South Yorkshire Times – Saturday 15 August 1942
The Battering Ram
Figures issued this week showing the development of the British air offensive against Germany and the occupied countries give a new conception of the “blitz” as many of our towns and cities know it. Most of the bombs are going to Germany now, and what London, Coventry, Bristol, Hull, Plymouth, Coventry, Sheffield, and a score of other British cities remember as a, “blitz” is now “just ordinary” by R.A.F. standards.
A load of five hundred tons or so of bombs is dumped as a routine operation.
The Luftwaffe never dropped a greater weight than this in their most intensive raids. Germany is reaping the whirlwind, and her cities and their citizens are being shown that night bombing as conceived by Great Britain is a weapon of terror and might indeed. Night after night the list of German towns left to smoke under the moon lengthens, or the number of visits to old targets battered with agonising regularity is increased. Swelling numbers and bigger planes have permitted a new technique vastly more devastating than the processional method by which the Luftwaffe filled a winter’s night with destruction.

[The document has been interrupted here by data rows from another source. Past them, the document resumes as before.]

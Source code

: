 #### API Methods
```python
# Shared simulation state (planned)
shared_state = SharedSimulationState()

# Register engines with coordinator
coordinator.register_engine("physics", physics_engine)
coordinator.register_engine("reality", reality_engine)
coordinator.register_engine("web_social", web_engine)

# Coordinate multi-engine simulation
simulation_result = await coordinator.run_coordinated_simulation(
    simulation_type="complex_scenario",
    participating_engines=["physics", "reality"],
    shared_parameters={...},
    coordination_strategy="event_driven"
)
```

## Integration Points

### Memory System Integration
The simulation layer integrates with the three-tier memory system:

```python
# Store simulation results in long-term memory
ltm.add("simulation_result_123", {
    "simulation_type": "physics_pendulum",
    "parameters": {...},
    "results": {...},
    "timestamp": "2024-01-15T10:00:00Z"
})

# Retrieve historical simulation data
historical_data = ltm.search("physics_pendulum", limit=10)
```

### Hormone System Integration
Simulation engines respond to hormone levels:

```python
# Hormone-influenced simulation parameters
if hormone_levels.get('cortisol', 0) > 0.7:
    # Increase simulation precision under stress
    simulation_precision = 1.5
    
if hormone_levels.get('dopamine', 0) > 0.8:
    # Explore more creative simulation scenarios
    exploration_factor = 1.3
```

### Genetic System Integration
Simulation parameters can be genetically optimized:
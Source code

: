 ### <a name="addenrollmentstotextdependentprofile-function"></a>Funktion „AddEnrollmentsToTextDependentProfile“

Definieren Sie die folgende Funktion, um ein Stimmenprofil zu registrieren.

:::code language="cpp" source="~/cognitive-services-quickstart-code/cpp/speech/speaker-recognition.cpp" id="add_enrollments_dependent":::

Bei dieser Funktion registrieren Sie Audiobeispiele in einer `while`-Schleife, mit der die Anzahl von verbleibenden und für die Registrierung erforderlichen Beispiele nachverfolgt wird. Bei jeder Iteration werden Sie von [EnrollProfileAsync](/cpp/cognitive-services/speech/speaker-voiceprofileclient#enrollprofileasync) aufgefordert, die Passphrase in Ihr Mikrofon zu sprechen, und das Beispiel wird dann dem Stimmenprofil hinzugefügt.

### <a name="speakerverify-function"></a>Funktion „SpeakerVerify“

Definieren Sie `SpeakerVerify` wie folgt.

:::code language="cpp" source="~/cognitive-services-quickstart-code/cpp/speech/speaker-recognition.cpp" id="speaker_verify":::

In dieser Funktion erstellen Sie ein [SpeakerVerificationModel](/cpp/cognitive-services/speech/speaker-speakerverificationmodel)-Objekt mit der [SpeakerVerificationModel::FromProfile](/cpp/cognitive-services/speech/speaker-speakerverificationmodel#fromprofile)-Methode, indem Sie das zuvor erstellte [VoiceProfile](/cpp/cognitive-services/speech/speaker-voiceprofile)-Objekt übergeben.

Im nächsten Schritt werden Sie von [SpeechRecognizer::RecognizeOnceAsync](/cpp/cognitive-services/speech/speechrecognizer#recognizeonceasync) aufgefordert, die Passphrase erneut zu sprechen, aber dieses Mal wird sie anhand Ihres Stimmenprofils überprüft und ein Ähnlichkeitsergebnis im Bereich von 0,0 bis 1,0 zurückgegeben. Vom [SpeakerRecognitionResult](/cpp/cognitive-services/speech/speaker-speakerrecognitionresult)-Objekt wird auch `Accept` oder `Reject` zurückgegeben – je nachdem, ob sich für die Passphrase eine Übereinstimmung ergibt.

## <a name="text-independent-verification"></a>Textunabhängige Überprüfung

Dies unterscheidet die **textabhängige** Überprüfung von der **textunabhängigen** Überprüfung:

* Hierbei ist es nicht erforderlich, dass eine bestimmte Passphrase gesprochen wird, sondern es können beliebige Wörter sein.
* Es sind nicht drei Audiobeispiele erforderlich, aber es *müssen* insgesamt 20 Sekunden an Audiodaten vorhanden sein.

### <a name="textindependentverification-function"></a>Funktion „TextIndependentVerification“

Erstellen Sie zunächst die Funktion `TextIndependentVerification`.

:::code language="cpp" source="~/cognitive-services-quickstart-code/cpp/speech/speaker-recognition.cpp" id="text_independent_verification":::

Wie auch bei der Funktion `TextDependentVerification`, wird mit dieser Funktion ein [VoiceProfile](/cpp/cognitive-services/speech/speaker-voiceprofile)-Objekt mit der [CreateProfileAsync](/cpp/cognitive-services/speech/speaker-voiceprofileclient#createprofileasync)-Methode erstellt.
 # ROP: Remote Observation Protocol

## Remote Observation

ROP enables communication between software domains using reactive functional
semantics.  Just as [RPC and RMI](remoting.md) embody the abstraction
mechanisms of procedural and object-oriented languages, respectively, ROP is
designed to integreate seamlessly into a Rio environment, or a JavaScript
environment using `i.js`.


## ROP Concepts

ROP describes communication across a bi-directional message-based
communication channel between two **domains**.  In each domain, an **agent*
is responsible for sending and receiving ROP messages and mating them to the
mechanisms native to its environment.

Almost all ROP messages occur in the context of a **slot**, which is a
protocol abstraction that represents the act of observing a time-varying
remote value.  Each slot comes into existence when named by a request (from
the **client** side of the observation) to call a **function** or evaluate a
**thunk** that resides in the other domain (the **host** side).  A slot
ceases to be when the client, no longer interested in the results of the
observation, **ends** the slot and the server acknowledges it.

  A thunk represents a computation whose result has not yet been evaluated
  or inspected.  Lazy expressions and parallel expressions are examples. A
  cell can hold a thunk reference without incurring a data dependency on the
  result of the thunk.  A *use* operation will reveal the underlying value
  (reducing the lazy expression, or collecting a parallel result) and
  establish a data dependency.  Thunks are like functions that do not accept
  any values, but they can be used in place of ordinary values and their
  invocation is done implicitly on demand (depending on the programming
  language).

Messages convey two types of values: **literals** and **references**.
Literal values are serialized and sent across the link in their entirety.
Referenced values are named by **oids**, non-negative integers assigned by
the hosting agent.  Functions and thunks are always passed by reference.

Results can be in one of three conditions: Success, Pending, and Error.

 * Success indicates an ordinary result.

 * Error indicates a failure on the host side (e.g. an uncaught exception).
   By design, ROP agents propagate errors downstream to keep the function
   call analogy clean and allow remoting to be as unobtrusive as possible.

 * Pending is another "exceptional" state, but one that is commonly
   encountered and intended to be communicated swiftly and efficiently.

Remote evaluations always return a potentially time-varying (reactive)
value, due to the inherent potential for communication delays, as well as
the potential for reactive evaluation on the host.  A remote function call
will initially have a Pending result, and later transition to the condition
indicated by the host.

To such good effect have the aircraft workers rolled out the bombers that our bomb tonnage is made to take its toll within the brief space of an hour or so, leaving the target stunned and smothered by a storm of fire and high explosive. The thousand bomber raids were marvels of compressed bombardment which ripped the heart out of the area on which they were concentrated. But stern and severe as the punishment of Germany is in this aerial warfare the broad lands of the Reich can absorb a great deal of this treatment and still carry on the war. The onslaught must be heavier yet, and will become so in the great softening process which is the preliminary ordeal of the Nazis.
There are indications that Germany will not be kept waiting very long before the next turn of the screw. Major- General Spaatz, United States Army air force commander in the European theatre of operations, made a statement on Monday which must have an ominous sound for those cars within the Reich which are permitted to hear it.
He said: “Within the immediate future operations in accordance with plans that have been in the making between the R.A.F. and the American air forces will commence.”
The pronouncement is bold enough, but it has a sinister ring; a most menacing significance for those who will be the objective of these operations. We know that air raids alone cannot win wars, but even now there is no precedent on which to judge the effect of a campaign such as the R.A.F. are waging day and night in Europe. The crescendo of this deadly battering may produce a startling climax. Very probably such a contingency features prominently in the Allied plans. It is at all events certain that Germany is marked down for the most terrible ordeal by bombing that any nation has ever suffered, and that before the war is very much older. Whatever happens it is difficult to see how this scourge can diminish for many months; indeed there is every sign that it will grow in virulence as the war progresses. What it can ultimately achieve is hidden in the future, but it can hardly do other than sap the war-making power of Germany.
As a complement to still more positive and trenchant attacks it is a deadly weapon indeed; a battering ram with power to breach the stiffest defences.